Points clés à retenir
- Le 2 juin 2026, la SARB et la FSCA ont déclaré que les actifs cryptographiques et les pièces stables n’avaient pas cours légal.
- Selon les économistes, une adoption plus large de la cryptographie pourrait risquer de perturber le NPS et la stabilité du système.
- Ensuite, l’IFWG analysera les pièces stables en monnaie locale d’ici fin 2026 pour rédiger de nouvelles réponses politiques.
Cryptomonnaie Toujours exclu du statut de cours légal
Les régulateurs sud-africains ont réitéré que crypto-monnaies et pièces stables ne sont ni de l'argent au sens de la loi sur le système national de paiement du pays, ni des fonds, et n'ont donc pas cours légal.

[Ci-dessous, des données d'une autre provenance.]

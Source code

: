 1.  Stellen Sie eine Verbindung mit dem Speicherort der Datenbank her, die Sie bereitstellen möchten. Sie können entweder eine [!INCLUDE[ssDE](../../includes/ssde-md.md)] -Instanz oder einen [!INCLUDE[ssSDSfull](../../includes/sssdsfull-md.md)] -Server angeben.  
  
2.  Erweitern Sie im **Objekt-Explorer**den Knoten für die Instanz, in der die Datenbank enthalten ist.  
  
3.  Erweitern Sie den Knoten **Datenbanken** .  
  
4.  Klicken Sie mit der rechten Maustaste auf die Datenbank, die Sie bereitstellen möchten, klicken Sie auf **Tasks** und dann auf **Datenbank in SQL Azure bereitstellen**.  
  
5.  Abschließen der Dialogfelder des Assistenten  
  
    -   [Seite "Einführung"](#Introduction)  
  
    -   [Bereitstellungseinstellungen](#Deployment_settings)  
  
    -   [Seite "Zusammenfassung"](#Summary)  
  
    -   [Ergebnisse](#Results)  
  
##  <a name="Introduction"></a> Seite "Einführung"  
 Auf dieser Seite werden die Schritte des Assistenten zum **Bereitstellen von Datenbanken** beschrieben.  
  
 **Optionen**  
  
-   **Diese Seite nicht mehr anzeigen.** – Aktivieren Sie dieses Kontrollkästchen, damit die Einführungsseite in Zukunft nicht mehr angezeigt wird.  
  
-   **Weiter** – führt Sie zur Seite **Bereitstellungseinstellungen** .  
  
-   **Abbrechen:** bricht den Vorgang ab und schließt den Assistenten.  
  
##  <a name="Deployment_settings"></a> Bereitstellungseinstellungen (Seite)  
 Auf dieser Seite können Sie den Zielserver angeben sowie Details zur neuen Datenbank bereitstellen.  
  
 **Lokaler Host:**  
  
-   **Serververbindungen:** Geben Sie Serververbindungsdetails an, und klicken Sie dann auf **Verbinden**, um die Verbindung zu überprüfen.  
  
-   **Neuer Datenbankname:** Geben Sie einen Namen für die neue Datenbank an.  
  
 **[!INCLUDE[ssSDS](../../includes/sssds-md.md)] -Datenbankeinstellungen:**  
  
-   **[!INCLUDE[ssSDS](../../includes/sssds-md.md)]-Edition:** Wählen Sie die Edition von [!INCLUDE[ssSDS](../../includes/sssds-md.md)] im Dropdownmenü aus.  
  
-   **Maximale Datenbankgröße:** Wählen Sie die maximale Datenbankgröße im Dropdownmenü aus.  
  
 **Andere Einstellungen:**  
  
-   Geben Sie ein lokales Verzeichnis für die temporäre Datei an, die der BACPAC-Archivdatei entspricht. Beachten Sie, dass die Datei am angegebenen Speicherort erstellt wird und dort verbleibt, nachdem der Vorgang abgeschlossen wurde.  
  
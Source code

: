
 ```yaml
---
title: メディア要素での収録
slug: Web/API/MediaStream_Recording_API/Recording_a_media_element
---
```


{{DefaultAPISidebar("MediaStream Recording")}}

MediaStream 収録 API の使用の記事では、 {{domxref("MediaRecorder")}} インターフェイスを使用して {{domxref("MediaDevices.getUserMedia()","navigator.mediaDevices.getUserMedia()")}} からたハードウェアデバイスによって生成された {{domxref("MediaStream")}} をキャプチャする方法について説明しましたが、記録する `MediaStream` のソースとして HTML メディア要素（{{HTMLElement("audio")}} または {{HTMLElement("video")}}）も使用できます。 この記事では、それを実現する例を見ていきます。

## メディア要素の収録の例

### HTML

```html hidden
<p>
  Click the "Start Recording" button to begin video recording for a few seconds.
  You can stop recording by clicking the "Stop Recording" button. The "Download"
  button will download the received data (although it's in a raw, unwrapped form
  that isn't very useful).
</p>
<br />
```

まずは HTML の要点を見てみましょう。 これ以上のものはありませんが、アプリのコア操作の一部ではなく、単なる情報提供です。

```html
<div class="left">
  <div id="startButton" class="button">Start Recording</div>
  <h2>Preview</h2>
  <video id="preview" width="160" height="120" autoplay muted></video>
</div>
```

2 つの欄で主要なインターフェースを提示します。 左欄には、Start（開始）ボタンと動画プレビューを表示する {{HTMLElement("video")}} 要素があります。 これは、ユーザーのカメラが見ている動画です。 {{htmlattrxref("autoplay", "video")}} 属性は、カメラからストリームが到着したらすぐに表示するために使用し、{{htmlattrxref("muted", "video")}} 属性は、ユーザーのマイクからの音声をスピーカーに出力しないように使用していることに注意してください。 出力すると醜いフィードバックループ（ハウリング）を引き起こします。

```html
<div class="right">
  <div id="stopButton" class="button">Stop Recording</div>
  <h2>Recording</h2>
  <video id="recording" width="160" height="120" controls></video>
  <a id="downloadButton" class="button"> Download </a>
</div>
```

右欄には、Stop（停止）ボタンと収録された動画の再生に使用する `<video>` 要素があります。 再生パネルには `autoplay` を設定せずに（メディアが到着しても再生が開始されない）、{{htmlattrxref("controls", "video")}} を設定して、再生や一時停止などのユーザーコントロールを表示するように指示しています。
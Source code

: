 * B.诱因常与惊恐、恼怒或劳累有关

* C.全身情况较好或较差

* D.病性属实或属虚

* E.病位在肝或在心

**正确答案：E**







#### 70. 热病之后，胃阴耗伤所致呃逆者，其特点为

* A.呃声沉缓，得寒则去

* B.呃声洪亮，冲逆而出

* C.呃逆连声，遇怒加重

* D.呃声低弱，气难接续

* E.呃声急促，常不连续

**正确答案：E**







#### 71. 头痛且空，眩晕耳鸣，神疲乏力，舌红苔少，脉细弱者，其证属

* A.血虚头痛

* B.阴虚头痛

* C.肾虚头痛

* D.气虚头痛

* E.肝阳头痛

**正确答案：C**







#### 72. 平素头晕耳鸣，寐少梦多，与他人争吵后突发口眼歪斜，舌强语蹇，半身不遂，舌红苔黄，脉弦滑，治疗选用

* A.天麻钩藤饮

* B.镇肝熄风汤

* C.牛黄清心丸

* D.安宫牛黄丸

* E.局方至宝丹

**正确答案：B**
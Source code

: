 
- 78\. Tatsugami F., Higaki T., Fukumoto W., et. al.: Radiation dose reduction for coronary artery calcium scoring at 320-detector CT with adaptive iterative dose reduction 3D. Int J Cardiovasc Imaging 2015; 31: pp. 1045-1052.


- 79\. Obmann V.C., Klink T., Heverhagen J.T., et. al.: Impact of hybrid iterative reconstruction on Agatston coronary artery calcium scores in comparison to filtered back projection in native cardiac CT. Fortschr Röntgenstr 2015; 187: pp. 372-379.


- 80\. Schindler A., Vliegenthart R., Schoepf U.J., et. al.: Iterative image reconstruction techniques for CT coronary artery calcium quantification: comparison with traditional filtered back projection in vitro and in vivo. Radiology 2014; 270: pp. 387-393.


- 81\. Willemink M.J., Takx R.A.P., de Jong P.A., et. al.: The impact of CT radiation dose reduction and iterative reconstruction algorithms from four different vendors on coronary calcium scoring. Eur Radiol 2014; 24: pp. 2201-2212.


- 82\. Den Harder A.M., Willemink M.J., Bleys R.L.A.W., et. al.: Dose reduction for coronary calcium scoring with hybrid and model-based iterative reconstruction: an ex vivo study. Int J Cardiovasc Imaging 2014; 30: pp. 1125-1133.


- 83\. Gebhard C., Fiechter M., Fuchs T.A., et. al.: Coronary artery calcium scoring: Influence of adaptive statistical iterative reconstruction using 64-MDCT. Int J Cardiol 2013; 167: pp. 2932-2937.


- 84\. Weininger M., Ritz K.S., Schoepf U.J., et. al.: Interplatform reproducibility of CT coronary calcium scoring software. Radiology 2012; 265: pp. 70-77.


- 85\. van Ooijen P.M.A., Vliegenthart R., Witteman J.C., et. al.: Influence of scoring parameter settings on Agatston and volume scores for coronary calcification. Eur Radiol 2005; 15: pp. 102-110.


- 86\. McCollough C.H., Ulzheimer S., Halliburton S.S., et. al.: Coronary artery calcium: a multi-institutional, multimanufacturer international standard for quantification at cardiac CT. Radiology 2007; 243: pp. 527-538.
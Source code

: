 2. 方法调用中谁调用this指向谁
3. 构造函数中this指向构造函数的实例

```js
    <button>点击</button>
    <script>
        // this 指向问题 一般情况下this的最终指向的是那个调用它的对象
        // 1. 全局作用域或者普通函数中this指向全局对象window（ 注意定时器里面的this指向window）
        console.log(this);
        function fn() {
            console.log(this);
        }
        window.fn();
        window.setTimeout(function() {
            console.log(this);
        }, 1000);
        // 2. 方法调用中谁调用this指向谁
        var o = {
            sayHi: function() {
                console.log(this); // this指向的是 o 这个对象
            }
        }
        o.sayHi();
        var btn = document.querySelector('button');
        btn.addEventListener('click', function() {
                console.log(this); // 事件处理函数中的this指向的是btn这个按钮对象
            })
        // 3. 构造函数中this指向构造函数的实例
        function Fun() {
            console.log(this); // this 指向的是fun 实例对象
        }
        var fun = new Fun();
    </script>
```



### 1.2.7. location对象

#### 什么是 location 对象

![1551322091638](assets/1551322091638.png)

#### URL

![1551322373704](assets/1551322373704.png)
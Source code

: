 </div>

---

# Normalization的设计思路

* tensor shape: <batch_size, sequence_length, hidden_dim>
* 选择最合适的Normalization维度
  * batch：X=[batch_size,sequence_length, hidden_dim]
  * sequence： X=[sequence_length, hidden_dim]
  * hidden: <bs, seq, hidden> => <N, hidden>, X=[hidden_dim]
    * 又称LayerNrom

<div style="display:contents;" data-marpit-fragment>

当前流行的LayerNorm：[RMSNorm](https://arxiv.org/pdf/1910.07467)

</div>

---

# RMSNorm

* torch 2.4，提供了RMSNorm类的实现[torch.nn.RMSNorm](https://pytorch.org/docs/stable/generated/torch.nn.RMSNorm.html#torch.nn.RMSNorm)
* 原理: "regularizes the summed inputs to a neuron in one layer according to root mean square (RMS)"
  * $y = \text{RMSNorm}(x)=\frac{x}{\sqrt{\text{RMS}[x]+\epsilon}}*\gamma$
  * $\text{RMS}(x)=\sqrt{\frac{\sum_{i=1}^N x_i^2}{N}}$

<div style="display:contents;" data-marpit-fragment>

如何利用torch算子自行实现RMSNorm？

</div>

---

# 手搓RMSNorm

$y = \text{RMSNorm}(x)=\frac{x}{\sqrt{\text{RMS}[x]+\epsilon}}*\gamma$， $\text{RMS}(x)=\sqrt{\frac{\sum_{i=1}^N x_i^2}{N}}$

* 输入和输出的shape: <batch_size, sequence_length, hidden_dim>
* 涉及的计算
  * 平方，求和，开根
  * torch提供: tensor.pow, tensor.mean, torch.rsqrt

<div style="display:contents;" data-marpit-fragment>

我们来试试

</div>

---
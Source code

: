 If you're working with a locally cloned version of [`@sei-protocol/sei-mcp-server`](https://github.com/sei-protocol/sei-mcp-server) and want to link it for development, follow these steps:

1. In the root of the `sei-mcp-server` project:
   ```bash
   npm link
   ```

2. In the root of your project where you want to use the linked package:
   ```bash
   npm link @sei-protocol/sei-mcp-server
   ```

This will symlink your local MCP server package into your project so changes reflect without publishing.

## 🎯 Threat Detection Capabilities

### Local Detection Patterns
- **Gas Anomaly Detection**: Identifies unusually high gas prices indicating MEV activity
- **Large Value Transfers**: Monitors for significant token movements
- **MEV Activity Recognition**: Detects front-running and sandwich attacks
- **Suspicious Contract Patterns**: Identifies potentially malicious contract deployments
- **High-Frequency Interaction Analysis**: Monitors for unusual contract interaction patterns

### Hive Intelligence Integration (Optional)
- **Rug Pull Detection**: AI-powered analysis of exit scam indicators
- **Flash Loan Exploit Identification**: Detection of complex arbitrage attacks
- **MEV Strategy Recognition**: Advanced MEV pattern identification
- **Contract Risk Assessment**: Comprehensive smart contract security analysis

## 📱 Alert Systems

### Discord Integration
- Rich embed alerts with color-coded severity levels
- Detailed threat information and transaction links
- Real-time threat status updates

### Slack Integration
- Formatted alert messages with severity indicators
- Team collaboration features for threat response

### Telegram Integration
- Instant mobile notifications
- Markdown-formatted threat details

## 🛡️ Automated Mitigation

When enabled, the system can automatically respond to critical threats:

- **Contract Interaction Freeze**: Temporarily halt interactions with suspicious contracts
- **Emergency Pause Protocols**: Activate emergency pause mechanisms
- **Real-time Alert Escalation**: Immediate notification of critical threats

Dans une déclaration commune, la Banque de réserve sud-africaine (SARB) et la Financial Sector Conduct Authority (FSCA) ont déclaré qu'elles menaient déjà des travaux analytiques pour explorer le traitement réglementaire des crypto actifs à des fins de paiement.
La clarification réglementaire conjointe répond directement à un paysage financier changeant en Afrique du Sud, où les actifs numériques passent rapidement des investissements spéculatifs aux outils transactionnels traditionnels. Cette migration intérieure vers finance décentralisée a intensifié la pression sur les politiques monétaires actuelles. L'éminent économiste sud-africain Dawie Roodt affirme que les lois de contrôle des changes existantes dans le pays sont fondamentalement incompatibles avec les flux de capitaux modernes, avertissant que l'échec de la modernisation de ces réglementations accélérera inévitablement l'abandon de la monnaie locale par les consommateurs au profit d'alternatives plus stables et numérisées.
Cependant, les régulateurs s’opposent à cette tendance généralisée. crypto leur adoption pourrait compromettre l’efficacité du système national de paiement (NPS) et déclencher des risques systémiques plus larges dans l’ensemble du secteur financier. Pour atténuer ces vulnérabilités, le gouvernement sud-africain vise à élargir le périmètre réglementaire de la loi NPS.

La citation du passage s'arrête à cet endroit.